→ **Your instructions**
Lines below starting with the line with "## Data Exploration and Visualization" and going on through the line with "Several visualizations were" must be output exactly; the rest of the records must be left out.

→ **Records contained in a dataset**
== Segment start ==

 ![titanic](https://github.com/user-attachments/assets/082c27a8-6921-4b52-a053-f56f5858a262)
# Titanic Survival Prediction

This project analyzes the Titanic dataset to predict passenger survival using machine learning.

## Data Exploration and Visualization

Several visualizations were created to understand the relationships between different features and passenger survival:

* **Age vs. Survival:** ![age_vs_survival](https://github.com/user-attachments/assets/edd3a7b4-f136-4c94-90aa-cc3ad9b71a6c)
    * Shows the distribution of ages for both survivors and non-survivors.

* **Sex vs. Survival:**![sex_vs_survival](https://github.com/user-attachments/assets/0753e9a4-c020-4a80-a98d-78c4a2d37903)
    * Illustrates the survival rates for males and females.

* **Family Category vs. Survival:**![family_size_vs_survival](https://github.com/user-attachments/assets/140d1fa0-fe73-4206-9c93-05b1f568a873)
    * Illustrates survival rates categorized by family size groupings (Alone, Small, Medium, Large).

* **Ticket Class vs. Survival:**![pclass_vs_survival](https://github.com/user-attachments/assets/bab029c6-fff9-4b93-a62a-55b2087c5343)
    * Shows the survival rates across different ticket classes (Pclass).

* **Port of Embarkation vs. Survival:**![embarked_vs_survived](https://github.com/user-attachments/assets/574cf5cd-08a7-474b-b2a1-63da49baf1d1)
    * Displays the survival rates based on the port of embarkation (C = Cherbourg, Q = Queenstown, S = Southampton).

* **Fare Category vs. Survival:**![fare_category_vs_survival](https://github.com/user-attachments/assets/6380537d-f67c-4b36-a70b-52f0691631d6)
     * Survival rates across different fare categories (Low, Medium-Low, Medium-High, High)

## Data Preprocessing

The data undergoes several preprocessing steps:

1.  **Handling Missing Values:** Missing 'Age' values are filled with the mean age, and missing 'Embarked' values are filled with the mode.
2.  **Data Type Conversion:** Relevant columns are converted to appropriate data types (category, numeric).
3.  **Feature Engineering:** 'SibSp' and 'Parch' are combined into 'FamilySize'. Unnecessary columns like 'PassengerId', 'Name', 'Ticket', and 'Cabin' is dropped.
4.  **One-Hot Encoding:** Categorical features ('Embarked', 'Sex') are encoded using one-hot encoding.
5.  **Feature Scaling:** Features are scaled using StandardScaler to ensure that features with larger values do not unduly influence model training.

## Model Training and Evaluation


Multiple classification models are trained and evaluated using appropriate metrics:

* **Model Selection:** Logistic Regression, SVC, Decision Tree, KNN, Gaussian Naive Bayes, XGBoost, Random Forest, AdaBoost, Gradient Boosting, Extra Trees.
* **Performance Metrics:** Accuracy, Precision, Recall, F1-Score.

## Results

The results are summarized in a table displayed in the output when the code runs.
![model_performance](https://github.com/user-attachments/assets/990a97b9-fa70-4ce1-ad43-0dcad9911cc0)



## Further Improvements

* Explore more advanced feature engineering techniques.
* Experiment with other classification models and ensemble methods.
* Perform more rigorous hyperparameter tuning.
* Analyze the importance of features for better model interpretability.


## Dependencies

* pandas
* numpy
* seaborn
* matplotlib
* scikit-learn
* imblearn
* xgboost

== Segment end ==

→ **Answer below**
## Data Exploration and Visualization

Several visualizations were created to understand the relationships between different features and passenger survival:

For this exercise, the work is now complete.